REPENSER LE ROLE DE L’ETAT AUTOUR D’UN TECH NEW DEAL AU SERVICE DE L’INTERET GENERAL 

Dans une mondialisation des Empires, l’actuelle gouvernance politique et économique mixte articulée autour de la puissance des Big Tech est toxique pour des nations de taille et de puissance moyenne comme la France.

Le point de fuite qui fut très à la mode dans les années 1990 en faveur d’un gouvernement mondial au prétexte que ces enjeux étaient désormais globaux n’est plus une posture politique consistante. Il est fort à parier que nous assisterons au contraire à un retour en force des Etats-nations, seul échelon intermédiaire d’action politique viable entre l’hyper-local et l’hyper-global.

Pour cela, il serait utile de se pencher sur la formulation d’un Tech New Deal au service des intérêts stratégiques de la France. Un modèle mixte de souveraineté à géométrie flexible qui s’appuie sur des domaines de collaboration utiles avec les Big Tech tout en préservant les actifs stratégiques et les fonctions régaliennes via une stratégie industrielle micro-segmentée et une gouvernance de la donnée qui passe sous contrôle.
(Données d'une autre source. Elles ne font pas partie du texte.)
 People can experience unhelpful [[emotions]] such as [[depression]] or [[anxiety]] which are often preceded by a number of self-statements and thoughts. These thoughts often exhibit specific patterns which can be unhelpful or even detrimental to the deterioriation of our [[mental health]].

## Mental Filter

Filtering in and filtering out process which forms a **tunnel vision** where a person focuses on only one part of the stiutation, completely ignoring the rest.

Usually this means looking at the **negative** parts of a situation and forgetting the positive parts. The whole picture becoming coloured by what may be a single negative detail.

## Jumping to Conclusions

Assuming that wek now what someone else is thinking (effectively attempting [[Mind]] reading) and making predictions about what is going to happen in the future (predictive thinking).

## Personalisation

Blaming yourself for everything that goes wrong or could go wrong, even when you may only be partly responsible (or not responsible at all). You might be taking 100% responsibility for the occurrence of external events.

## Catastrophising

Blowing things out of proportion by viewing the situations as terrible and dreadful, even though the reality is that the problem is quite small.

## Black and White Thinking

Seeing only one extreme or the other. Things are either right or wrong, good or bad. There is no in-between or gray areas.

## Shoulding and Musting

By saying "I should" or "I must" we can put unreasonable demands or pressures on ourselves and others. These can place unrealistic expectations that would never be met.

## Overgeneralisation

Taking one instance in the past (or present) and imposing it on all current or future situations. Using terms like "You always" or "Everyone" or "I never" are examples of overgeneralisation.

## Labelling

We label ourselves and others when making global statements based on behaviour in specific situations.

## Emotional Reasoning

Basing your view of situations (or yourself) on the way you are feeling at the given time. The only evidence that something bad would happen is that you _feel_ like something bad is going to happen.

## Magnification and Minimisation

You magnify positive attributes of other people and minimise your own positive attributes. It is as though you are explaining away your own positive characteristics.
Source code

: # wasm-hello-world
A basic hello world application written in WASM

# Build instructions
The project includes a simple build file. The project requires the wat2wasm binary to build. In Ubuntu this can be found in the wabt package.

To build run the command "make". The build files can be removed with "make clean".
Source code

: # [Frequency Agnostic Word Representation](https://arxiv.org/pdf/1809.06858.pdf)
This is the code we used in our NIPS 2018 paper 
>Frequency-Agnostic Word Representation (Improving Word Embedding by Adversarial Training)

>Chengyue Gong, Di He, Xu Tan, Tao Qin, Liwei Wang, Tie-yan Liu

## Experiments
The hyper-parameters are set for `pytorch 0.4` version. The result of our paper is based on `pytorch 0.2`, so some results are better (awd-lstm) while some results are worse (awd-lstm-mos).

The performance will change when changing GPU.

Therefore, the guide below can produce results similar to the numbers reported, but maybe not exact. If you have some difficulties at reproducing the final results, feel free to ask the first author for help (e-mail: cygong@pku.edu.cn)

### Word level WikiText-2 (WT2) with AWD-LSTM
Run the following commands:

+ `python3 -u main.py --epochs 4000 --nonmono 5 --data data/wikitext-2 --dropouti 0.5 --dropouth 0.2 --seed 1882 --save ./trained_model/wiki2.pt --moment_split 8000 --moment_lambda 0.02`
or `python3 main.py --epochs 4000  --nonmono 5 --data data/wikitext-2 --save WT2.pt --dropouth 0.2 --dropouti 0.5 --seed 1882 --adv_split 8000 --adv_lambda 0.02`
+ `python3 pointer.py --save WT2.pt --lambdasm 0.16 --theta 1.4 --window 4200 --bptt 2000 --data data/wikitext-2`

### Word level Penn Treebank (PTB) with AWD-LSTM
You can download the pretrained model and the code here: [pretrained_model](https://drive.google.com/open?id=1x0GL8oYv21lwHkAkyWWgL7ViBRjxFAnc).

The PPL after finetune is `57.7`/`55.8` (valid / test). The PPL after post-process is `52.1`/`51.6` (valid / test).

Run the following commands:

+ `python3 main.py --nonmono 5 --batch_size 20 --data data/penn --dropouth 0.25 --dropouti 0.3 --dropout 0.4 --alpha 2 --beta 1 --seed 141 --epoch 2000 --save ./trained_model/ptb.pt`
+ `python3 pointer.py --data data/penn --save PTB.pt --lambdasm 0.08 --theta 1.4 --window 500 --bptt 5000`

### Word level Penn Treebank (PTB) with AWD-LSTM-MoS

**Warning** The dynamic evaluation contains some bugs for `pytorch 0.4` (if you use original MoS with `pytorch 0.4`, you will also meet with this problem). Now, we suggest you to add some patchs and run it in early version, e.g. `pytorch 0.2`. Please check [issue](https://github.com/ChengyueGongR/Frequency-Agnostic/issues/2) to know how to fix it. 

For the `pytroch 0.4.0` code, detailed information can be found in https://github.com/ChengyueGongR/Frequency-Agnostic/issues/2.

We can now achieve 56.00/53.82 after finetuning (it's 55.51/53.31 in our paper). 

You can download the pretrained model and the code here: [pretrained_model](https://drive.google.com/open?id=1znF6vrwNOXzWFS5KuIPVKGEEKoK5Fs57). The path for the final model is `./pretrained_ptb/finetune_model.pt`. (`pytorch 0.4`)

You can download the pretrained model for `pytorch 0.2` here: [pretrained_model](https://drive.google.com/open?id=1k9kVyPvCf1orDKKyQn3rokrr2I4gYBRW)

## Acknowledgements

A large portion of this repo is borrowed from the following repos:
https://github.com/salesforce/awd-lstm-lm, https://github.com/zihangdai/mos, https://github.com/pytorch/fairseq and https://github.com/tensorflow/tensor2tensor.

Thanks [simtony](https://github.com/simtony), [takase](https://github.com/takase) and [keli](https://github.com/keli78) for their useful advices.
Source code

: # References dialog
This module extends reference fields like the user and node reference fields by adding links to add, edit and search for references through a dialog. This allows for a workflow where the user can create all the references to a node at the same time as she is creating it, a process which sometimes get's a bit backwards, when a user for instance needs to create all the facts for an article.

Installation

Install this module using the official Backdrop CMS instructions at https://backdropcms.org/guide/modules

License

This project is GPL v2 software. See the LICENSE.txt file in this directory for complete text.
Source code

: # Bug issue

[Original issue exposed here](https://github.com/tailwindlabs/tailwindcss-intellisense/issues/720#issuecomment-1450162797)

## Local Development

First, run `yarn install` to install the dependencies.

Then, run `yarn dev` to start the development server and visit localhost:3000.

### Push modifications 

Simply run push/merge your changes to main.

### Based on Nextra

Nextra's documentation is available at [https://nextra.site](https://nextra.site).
A l’image des pays technologiquement avancés, il est primordial de retrouver une main bien visible de l’Etat. La feuille de route consiste à identifier quelques pans très stratégiques de l’industrie numérique et y concentrer les effets en stoppant le « saupoudrage » des fonds disponibles sur une multitude de petits acteurs, privilégier un positionnement de niche sur des segments de marché où nous avons des avantages compétitifs : mobilité, spatial, biotech, robotique de pointe grâce à la 5G.

Le financement est un point de douleur important en France : fonds alloués modestes, culture du risque des investisseurs compliquée, un marché unique européen théorique. A court terme, il sera nécessaire d’arrêter de saupoudrer les startups tous secteurs confondus mais de ré-orienter radicalement les mécanismes de financement et les fonds déjà alloués de la French Tech (1,2 milliard d’euros) vers la deeptech, nouer des programmes de recherche public-privé notamment dans le champ des infrastructures informationnelles (blockchain, chiffrement homomorphe, quantum computing).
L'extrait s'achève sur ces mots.